There are things that I agree with in Wayne's argument, like corner gain at LF. What I manily disagree with is that he attributes this to directivity. Directivity really only has meaning in free space. Now a room acts like "free space" above a certain frequency know as the Schroeder Frequency. Below that it is modal and not at all like free space. So in the kind of rooms that we are talking about below about 200 Hz directivity should not be used in the discussion. This means that the corner gain is real, but I object to calling it directivity.

Now above 200 Hz the corner will not really act like a horn because it is too wide and not symmetric and the driver cannot be placed at the apex.
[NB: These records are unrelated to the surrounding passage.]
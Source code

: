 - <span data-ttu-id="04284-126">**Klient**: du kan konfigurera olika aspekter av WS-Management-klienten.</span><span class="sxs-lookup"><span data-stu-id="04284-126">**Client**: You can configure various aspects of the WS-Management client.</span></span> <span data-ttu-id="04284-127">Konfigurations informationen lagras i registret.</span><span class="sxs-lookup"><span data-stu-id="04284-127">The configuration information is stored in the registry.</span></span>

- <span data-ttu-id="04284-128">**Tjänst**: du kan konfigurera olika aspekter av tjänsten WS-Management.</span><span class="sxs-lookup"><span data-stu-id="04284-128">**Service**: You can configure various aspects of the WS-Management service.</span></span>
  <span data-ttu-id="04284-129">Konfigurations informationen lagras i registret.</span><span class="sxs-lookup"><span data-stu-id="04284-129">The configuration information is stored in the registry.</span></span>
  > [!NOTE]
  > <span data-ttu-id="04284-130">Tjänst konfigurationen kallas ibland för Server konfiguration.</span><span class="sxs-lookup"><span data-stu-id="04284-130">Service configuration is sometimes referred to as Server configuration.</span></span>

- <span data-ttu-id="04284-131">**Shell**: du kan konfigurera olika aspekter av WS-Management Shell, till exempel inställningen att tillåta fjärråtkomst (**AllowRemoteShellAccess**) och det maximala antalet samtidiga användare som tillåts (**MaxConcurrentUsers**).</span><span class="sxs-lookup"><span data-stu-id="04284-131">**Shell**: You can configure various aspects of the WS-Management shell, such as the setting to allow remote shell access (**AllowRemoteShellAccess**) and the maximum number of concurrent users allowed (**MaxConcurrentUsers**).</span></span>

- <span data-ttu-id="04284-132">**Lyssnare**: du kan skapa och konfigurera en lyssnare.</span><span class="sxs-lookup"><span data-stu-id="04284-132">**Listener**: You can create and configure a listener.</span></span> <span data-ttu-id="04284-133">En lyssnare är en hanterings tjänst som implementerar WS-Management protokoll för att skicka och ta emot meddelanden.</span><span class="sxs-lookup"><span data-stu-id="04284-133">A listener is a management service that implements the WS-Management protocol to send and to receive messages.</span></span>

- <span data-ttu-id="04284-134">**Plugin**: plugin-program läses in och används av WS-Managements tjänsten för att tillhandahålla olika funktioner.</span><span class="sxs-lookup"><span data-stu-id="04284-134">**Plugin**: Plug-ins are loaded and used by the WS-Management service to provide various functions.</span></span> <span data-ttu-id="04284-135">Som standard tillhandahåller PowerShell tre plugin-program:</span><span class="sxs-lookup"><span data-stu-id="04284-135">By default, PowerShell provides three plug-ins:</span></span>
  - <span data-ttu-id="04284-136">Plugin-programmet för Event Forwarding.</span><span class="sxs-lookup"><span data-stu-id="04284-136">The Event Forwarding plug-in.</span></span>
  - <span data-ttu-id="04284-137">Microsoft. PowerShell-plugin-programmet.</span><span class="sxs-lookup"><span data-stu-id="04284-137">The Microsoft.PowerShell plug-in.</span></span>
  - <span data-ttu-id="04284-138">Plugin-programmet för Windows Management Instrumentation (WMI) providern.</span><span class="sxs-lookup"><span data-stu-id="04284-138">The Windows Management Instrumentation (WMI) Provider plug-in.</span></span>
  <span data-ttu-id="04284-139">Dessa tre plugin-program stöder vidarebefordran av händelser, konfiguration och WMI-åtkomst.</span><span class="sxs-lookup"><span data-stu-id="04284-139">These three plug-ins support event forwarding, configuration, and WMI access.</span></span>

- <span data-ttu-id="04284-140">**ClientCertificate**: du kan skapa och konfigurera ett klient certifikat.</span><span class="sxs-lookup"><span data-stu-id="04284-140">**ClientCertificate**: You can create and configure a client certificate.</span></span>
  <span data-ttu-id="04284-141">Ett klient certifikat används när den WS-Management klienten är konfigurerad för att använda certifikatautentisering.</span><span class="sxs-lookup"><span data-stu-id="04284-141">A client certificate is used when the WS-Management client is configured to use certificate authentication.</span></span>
So to talk about the corner as acting like a horn above 200 Hz is also incorrect IMO.

I think that there are points to what Wayne is saying, but I object to his supporting arguments as invalid. He objects to my arguments because I support them with my own data.

Thats the jist of it as I see it.

Where Wayne and I would agree is that above 200 Hz the directivity should be at or below 90°, remain as constant as possible and that the sources should point inward to avoid wall refectiions. Thats a lot of common ground.

Where we disgaree is that the walls become part of the horn. This can be true only if the driver is placed in the apex of the wall corners, i.e. actuall outside of the room. Placing a horn in a corner where the driver is outside of the corner - even by a small amount, and you simply have a horn placed in a corner. The corner does not affect the function of the horn except as the sound waves reflect off of the side walls. This is best pictured as placing four horns in a circle because this is what the walls will do. If the directivity is below 90° then they don't really influence on another. If the directivity is greater than 90° then they do influence one another, but because the acoustic centers are not coincident they will have lobing errors. Hence they will not be CD.

So if the devices are less than 90° Wayne and I agree and do basically the same thing - but the walls don't enter into the picture. If the directivity is above 90° then I claim that the corner placement causes polar lobes from the wall refections interference and is not CD. I don't recommend this.